Trois travestis portaient les réalisations des maisons Léon Col et Plumet qui ont été photographiées par M. Legrand, spécialiste matière de photos.
Les électriciens Alès, Bathelet, Léon Boyer, Guillaumin, Raimbault et Merlet ont contribué à l’illumination des rues (mention spéciale à Merlet et Ragot qui ont collaboré avec la compagnie d’électricité). Les artisans Merlin (tapissier), Bouillé (miroitier), Soulier (serrurier), Chassin (horticulteur), Fimbel (luthier), Bathelet (électricien) se sont dépensés pour la salle de spectacle du théâtre. M. Rossot, cafetier rue de Lyon, était chargé du buffet. Le char des reines, fleuri et verdi par Messogeon, horticulteur rue des Geais, a bénéficié d’un attelage de chez Dechaume de Champfeu.
Et si ça ne suffisait pas, les organisateurs ont pu s’appuyer sur la messieurs Gilope, peintre-décorateur rue de La Motte, Collin et Thévenin pour les chars, messieurs Decharne, Dussourd et Bourgeot, les transporteurs Buffet frères, Chalmin, Topenot, la Suze, Reigneron et Dubois, Fragny garagistes, les maisons Vidard, Crouzier, la société des courses, les tanneries Sorrel, l’Association commerciale et industrielle, le Syndicat d’initiatives, l’Aéro-club moulinois, le syndicat de la pâtisserie, la Brasserie de la Meuse, les établissements A. Col, la Chambre de commerce, la compagnie du PLM et la compagnie d’électricité, l’agence Havas, la municipalité, la presse locale.
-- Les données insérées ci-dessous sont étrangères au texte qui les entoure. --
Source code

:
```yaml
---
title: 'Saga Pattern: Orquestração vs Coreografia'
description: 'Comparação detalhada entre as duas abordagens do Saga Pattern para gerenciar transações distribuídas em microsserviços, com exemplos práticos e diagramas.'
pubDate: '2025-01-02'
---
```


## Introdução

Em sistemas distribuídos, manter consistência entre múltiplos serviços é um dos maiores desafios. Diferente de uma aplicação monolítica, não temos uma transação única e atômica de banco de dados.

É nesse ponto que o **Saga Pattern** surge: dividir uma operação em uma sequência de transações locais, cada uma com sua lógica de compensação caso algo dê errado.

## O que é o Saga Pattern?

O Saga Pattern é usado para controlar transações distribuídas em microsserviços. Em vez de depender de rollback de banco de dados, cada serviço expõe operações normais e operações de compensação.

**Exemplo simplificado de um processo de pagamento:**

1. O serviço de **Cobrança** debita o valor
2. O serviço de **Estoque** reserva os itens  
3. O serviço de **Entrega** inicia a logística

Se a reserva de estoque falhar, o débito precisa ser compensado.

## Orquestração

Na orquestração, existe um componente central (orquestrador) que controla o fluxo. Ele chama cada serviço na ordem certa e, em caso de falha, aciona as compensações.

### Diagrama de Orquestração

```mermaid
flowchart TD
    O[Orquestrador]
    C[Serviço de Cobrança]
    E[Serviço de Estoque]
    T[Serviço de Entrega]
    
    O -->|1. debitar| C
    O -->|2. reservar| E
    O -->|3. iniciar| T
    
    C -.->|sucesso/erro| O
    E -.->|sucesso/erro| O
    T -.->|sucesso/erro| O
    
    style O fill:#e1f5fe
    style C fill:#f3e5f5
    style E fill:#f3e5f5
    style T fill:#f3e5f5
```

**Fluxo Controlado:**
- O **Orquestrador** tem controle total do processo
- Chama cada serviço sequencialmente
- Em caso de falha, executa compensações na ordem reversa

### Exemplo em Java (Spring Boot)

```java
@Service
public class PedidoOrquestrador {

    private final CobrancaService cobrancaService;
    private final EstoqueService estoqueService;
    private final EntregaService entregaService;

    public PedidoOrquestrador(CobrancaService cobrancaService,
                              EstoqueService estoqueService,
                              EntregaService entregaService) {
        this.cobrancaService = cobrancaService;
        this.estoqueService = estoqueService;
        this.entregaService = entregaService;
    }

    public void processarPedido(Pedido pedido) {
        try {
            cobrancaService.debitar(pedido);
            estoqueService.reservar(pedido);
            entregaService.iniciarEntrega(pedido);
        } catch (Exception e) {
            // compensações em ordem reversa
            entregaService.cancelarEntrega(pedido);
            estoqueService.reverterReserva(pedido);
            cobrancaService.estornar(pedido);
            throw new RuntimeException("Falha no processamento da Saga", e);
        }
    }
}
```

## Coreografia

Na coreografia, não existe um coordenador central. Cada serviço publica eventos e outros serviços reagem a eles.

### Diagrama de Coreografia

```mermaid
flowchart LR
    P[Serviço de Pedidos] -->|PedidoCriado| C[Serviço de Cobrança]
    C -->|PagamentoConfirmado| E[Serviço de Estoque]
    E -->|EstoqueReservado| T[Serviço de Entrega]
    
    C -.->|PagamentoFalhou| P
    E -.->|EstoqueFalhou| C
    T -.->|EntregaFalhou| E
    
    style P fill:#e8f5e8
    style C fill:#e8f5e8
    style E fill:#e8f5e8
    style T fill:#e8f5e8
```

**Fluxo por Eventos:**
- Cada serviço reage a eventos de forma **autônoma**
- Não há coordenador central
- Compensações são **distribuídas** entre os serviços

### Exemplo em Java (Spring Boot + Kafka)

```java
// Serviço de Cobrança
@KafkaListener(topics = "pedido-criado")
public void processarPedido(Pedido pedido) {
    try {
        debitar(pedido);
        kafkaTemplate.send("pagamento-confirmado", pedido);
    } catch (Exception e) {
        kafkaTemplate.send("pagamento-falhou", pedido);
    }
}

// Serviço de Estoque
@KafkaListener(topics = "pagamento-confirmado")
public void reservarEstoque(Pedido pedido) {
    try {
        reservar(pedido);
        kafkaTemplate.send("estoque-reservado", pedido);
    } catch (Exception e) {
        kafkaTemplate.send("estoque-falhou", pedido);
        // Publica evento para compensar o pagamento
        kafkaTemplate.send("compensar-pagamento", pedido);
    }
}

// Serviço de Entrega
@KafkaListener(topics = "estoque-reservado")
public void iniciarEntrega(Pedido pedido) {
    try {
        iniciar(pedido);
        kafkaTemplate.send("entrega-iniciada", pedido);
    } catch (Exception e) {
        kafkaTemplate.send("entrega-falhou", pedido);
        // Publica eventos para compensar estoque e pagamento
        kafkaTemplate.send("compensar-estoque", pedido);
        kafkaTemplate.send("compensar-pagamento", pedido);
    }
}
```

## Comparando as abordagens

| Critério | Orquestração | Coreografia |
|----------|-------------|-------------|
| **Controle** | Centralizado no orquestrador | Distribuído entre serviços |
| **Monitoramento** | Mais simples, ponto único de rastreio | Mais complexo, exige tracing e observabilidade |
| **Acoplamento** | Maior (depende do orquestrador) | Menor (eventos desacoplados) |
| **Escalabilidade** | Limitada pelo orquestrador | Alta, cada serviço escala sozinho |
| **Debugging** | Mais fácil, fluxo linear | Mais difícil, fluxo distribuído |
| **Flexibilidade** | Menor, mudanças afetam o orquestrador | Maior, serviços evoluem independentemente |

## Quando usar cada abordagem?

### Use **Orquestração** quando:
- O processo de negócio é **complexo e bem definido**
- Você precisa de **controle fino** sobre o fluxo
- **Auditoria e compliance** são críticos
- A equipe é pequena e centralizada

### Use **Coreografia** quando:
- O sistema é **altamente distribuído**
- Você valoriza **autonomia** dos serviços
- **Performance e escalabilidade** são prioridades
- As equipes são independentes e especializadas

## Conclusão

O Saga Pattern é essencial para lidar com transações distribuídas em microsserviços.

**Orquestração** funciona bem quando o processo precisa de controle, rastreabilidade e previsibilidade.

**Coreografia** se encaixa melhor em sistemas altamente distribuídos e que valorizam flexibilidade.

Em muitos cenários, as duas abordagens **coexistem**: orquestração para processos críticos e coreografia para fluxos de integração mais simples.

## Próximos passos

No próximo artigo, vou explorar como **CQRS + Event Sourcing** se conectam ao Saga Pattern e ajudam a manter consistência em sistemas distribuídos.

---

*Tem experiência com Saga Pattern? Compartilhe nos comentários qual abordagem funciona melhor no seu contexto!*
Une seule fausse note est signalée sous la forme d’excuses « complète et sans réserve » présentées par Marcel L., ancien garagiste. Ce trouble-fête reconnaît n’avoir pas eu toute sa tête au cours du premier bal et accepte de dédommager le comité des fêtes. Les 1 500 francs exigés seront reversés à parts égales au bureau de bienfaisance, l’orphelinat d’Avermes et à celui de la rue de Villars.
Louis Delallier
1 - Le 6 février fait suite à un mois de janvier déjà très agité. Ce jour-là, Édouard Daladier, président du Conseil fraichement nommé à la place de Camille Chautemps démissionnaire, présente son gouvernement. Des groupes de droite, des associations d'anciens combattants de droite et de gauche et des ligues d’extrême droite se rassemblent devant l’Assemblée nationale en réaction au limogeage de Jean Chiappe, préfet de police (retombée de la toute récente affaire Stavisky, escroc soupçonné d’avoir été trop longtemps couvert par le monde de la justice et de la politique). En soirée, place de la Concorde, un affrontement musclé avec les forces de l’ordre ne fait pas moins de 15 morts dont 14 manifestants sans compter les décès survenus ultérieurement (ce qui porterait leur nombre à 31 ou 37) et 1 435 blessés. C’est la fusillade la plus sanglante depuis celle de Fourmies2 en 1891. D’autres manifestations, les 7, 9 et 12 février, font de nouvelles victimes. Cette crise influencera durablement la vie politique française.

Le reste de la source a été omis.